Quelle est la réalité d’un système commercial en cas de problème majeur, une crise économique, une catastrophe ou un conflit ? Que se passerai-t-il si les multinationales détenant le monopole de la semence venaient à faire faillite ? Il est aisé de comprendre que la technologie n’est sans doute pas apte à répondre au souci élémentaire de réactivité et de sécurité.

Imposer le paiement de taxes sur ces semences semble être un bien mauvais choix. Ce système de mutualisation ne permet en aucune sorte de garantir la sélection de semences de qualité par les obtenteurs. Un simple regard sur les pratiques de sélection ayant entrainé une perte de rusticité des semences pour accroitre la dépendance des agriculteurs à la phytopharmacie durant les 20 dernières années montrerait aisément les dérives et les complicités passées.

Comment continuer ?

S’il semble acquit qu’une taxe ne résoudra pas le problème que pose le devoir de durabilité, il faut bien organiser la préservation et la sélection des semences de population et de lignées.

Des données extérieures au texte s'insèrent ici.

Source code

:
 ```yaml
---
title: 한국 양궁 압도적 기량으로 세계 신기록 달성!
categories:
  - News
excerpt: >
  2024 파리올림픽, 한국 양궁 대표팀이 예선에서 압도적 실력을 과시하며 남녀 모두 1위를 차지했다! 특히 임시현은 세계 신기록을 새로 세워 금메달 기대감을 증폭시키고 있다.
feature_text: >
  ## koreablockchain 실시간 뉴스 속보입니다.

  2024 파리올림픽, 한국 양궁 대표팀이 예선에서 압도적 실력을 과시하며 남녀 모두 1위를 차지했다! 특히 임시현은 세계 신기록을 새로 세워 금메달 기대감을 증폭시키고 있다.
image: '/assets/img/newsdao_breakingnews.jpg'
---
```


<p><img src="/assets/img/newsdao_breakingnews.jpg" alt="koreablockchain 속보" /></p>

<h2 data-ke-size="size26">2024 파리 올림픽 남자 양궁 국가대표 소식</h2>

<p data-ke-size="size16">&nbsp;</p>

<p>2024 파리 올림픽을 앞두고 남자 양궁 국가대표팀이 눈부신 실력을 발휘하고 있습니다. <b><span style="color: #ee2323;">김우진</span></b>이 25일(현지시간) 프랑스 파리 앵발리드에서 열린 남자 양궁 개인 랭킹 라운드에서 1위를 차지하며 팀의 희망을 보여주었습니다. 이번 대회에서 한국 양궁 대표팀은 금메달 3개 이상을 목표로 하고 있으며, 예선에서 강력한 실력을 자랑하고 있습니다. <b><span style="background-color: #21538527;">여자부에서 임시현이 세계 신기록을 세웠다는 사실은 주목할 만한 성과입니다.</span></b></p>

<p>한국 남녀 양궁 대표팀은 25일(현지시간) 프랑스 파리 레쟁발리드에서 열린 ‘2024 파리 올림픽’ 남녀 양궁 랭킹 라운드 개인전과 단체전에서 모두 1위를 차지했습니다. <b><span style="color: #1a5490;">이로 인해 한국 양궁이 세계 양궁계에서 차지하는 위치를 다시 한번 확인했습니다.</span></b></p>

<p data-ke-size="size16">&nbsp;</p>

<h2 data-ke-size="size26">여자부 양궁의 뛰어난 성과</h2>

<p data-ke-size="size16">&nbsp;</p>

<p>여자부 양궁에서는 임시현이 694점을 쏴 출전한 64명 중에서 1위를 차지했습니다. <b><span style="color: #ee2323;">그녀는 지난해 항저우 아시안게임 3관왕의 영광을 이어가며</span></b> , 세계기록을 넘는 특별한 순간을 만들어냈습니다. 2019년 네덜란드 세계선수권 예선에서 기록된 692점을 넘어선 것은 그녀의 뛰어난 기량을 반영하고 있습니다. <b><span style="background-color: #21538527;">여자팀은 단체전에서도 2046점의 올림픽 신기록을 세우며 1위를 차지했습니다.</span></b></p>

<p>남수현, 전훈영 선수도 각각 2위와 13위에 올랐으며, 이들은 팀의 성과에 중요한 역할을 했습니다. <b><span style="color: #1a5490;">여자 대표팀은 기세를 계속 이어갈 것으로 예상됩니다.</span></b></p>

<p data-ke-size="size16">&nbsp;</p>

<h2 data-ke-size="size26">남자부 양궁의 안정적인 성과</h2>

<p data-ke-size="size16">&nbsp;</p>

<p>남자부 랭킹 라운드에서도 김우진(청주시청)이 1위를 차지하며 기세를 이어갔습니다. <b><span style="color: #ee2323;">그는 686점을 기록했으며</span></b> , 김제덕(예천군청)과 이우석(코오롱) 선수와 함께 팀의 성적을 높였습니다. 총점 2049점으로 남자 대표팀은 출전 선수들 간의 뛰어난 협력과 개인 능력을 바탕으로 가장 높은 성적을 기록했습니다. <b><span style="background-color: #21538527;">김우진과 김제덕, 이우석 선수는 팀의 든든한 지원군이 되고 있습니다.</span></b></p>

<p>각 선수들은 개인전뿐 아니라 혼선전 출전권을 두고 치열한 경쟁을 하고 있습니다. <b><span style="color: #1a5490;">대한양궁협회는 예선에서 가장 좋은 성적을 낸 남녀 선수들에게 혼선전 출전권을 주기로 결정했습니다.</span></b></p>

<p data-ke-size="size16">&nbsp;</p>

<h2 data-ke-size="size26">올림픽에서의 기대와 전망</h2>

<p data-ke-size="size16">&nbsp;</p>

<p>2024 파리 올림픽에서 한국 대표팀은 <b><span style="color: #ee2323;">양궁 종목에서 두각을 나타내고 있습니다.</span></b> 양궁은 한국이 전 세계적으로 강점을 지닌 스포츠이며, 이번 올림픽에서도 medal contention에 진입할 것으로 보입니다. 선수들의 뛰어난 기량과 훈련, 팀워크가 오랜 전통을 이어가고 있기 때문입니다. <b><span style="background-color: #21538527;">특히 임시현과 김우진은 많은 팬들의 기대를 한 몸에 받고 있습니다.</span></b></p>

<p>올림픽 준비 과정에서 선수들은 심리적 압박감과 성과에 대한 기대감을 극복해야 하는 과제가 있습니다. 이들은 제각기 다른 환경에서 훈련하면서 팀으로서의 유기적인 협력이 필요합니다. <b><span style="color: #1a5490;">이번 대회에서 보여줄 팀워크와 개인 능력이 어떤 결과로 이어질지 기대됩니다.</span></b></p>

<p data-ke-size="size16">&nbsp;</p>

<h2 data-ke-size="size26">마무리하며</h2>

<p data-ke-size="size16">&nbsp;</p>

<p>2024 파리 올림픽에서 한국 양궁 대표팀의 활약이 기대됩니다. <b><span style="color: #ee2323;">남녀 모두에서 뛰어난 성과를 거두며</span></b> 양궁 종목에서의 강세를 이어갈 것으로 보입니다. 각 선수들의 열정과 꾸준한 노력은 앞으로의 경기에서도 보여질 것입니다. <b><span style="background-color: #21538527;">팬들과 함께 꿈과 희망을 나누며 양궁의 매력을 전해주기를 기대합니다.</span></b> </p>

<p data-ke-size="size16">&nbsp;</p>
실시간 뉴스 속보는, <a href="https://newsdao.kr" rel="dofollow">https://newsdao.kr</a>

Il faudra inventer un nouveau modèle de sélection et de production. La régionalisation et l’adaptation des semences aux différentes situations, semble être la meilleure solution. La sélection locale permet l’adaptation locale et, en même temps, une très forte diversité compte tenu des nombreux territoires existants. Cette réserve et cette diversité génétique profiteront aussi bien aux agriculteurs qu’aux semenciers. Ceux-ci n’auront qu’à piocher dans le fond génétique développé afin de proposer de nouvelles solutions technologiques encore plus performantes aux clients visés. La durabilité est une question de responsabilité.  Ainsi, il semble logique que les semenciers, principaux bénéficiaires des lignées pour leur technologie, en financent aussi le développement. Mais cette proposition comporte en contre partie que les innovations puissent se développer en toute sérénité conformément aux règles sanitaires édictées.

La société doit mener ce débat. Il en va de sa sécurité alimentaire !

Vous pouvez reproduire ce texte à volonté pour faire connaître ce problème autour de vous, en espérant que l’opinion publique amène ce débat au devant de la scène politique

24 Responses to La loi sur les semences de ferme: une menace sur notre sécurité alimentaire!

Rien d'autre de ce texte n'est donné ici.